This book offers an insight into poverty amidst affluence by illustrating how poverty persisted despite steady economic growth and growing affluence of a few. It shows how, in 1994, poverty rates were higher in South Africa than almost any other middle -income country, with only Brazil having a similar poverty rate. The authors do not limit the explanation of poverty to present-day government policies. They also provide historical explanations, based on three historical facts. Firstly, they argue that Africans were dispossessed of their land through Apartheid. As a result, the last vestiges of an independent African peasantry had been destroyed, both on white owned farms and in Bantustans. Secondly, they contend that working-age adults were unemployed for both personal and economy-wide reasons: they probably lacked the skills, credentials or connections required to get work in an economy with shrinking opportunities for less-skilled workers. Thirdly, the authors explain that African households had no claims on the state, in that none of their members were eligible for government grants. The main argument is therefore that both poverty and affluence were, in large part, the consequence of the Apartheid distributional regime-that is, of the combination of growth path and public policies.

The book further shows that with the historical imbalances in place, there was no political will to eradicate poverty except revolutionary sounding phrases with no implementation. Some of the implementations they suggest are that welfare states support citizens' income through distinct mechanisms such as social insurance, which entails state-run contributory schemes that pool risk within groups of working people, providing some combination of pension in old age and grants in the event of sickness, disability or unemployment.

The last significant chapter is titled, "The welfare state, public service and social wage". The book shows how, through the neo-liberal path taken by both central and local government, houses were built by private developers, municipal services outsourced to contractors, while municipal government emphasised cost delivery. It also shows how the better public schools charged substantial fees, and the private health care sector absorbed a small minority of the population.

Having read the book, the reader gets a good picture of the reasons for the persistence of poverty in South Africa. The authors' combination of the retrogressive historical factors and the present-day government policy and implementation provides a balanced explanation for poverty. However, as much as the post-apartheid government should be criticised, it should be noted that countries that have strong social policies have high levels of savings. For example, China has up to 50% of savings of their GDP. Yet the new post-1994 government was bankrupt and had to service the massive debt it inherited from the Apartheid government. Such a situation should, therefore, be considered as one of the significant historical factors that made the establishment of a social democracy almost impracticable.

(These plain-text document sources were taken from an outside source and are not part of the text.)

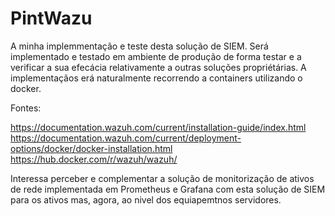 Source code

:# PintWazu

A minha implemmentação e teste desta solução de SIEM. Será implementado e testado em ambiente de produção de forma testar e a verificar a sua efecácia relativamente a outras soluções propriétárias.
A implementaçãos erá naturalmente recorrendo a containers utilizando o docker.

Fontes:

https://documentation.wazuh.com/current/installation-guide/index.html
https://documentation.wazuh.com/current/deployment-options/docker/docker-installation.html
https://hub.docker.com/r/wazuh/wazuh/

Interessa perceber e complementar a solução de monitorização de ativos de rede implementada em Prometheus e Grafana com esta solução de SIEM para os ativos mas, agora, ao nivel dos equiapemtnos servidores.
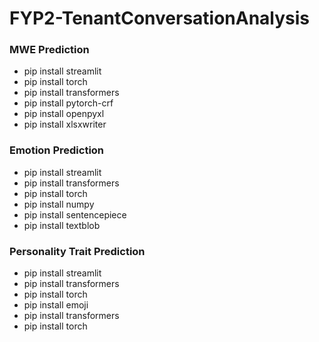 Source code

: # FYP2-TenantConversationAnalysis

### MWE Prediction
- pip install streamlit
- pip install torch
- pip install transformers
- pip install pytorch-crf
- pip install openpyxl
- pip install xlsxwriter

### Emotion Prediction
- pip install streamlit 
- pip install transformers 
- pip install torch 
- pip install numpy 
- pip install sentencepiece
- pip install textblob

### Personality Trait Prediction
- pip install streamlit 
- pip install transformers 
- pip install torch
- pip install emoji
- pip install transformers 
- pip install torch 
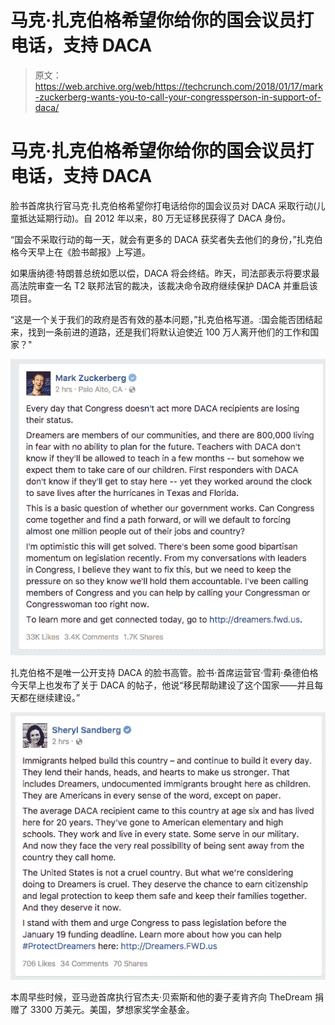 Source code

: # 马克·扎克伯格希望你给你的国会议员打电话，支持 DACA

> 原文：<https://web.archive.org/web/https://techcrunch.com/2018/01/17/mark-zuckerberg-wants-you-to-call-your-congressperson-in-support-of-daca/>

# 马克·扎克伯格希望你给你的国会议员打电话，支持 DACA

脸书首席执行官马克·扎克伯格希望你打电话给你的国会议员对 DACA 采取行动(儿童抵达延期行动)。自 2012 年以来，80 万无证移民获得了 DACA 身份。

“国会不采取行动的每一天，就会有更多的 DACA 获奖者失去他们的身份，”扎克伯格今天早上在《脸书邮报》上写道。

如果唐纳德·特朗普总统如愿以偿，DACA 将会终结。昨天，司法部表示将要求最高法院审查一名 T2 联邦法官的裁决，该裁决命令政府继续保护 DACA 并重启该项目。

“这是一个关于我们的政府是否有效的基本问题，”扎克伯格写道。:国会能否团结起来，找到一条前进的道路，还是我们将默认迫使近 100 万人离开他们的工作和国家？"

![](img/43a78fbeb9f5a3f56368c153237eee83.png)

扎克伯格不是唯一公开支持 DACA 的脸书高管。脸书·首席运营官·雪莉·桑德伯格今天早上也发布了关于 DACA 的帖子，他说“移民帮助建设了这个国家——并且每天都在继续建设。”

![](img/0c9a49cdceac6d2de03fe8e8c4130190.png)

本周早些时候，亚马逊首席执行官杰夫·贝索斯和他的妻子麦肯齐向 TheDream 捐赠了 3300 万美元。美国，梦想家奖学金基金。
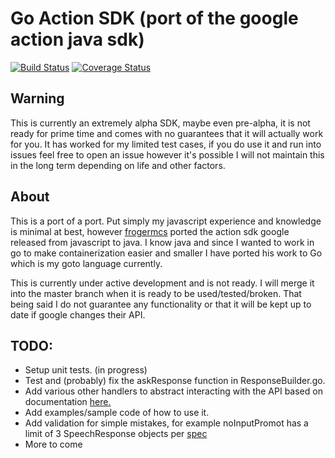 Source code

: # Go Action SDK (port of the google action java sdk)
[![Build Status](https://travis-ci.org/wwsean08/go-action-sdk.svg?branch=master)](https://travis-ci.org/wwsean08/go-action-sdk) [![Coverage Status](https://coveralls.io/repos/github/wwsean08/go-action-sdk/badge.svg?branch=master)](https://coveralls.io/github/wwsean08/go-action-sdk?branch=master)

## Warning
This is currently an extremely alpha SDK, maybe even pre-alpha, it is not ready for prime time and comes with no guarantees that it will actually work for you.  It has worked for my limited test cases, if you do use it and run into issues feel free to open an issue however it's possible I will not maintain this in the long term depending on life and other factors.

## About
This is a port of a port.  Put simply my javascript experience and knowledge is minimal at best, however [frogermcs](https://github.com/frogermcs/Google-Actions-Java-SDK) ported the action sdk google released from javascript to java.  I know java and since I wanted to work in go to make containerization easier and smaller I have ported his work to Go which is my goto language currently.

This is currently under active development and is not ready.  I will merge it into the master branch when it is ready to be used/tested/broken.  That being said I do not guarantee any functionality or that it will be kept up to date if google changes their API.

## TODO:
* Setup unit tests. (in progress)
* Test and (probably) fix the askResponse function in ResponseBuilder.go.
* Add various other handlers to abstract interacting with the API based on documentation [here.](https://developers.google.com/actions/reference/conversation)
* Add examples/sample code of how to use it.
* Add validation for simple mistakes, for example noInputPromot has a limit of 3 SpeechResponse objects per [spec](https://developers.google.com/actions/reference/conversation#InputPrompt)
* More to come
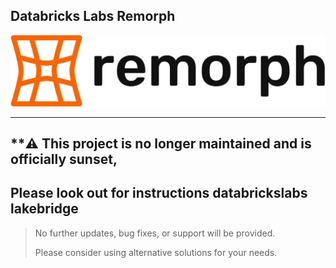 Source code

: Databricks Labs Remorph
---
![Databricks Labs Remorph](docs/img/remorph-logo.svg)

-----

## **⚠️ This project is no longer maintained and is officially sunset, 
## Please look out for instructions databrickslabs lakebridge
>
> No further updates, bug fixes, or support will be provided.
>
> Please consider using alternative solutions for your needs. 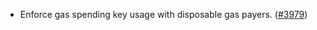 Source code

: - Enforce gas spending key usage with disposable gas payers.
  ([\#3979](https://github.com/anoma/namada/pull/3979)) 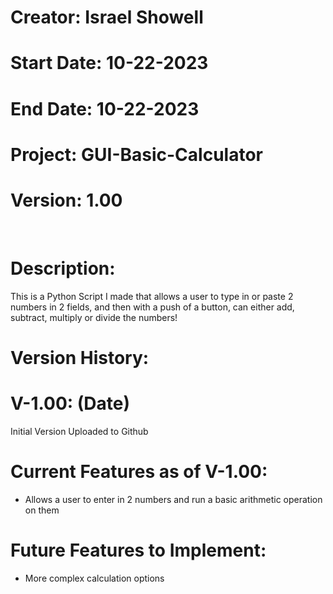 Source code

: # Creator: Israel Showell
# Start Date: 10-22-2023
# End Date: 10-22-2023
# Project: GUI-Basic-Calculator
# Version: 1.00

<br>

# Description: 
This is a Python Script I made that allows a user to type in or paste 2 numbers in 2 fields, and then with a push of a button, can either add, subtract, multiply or divide the numbers!

# Version History:
# V-1.00: (Date)
Initial Version
Uploaded to Github


# Current Features as of V-1.00:
- Allows a user to enter in 2 numbers and run a basic arithmetic operation on them

# Future Features to Implement:
- More complex calculation options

The book by Seekings and Nattrass deals with a critical issue in contemporary South Africa. It relates to how the colonial division of South African society into citizens (whites) and subjects (blacks) persists in the post-apartheid era because of the failure of the decolonisation process (Mamdani, 1996). This book is a worthwhile read in providing an overview of South Africa's welfare since the advent of democracy and anyone who wishes to understand post-apartheid South Africa from a historical perspective should consider reading it. It is a useful resource in understanding how historical change tends to be always associated with some form of continuity.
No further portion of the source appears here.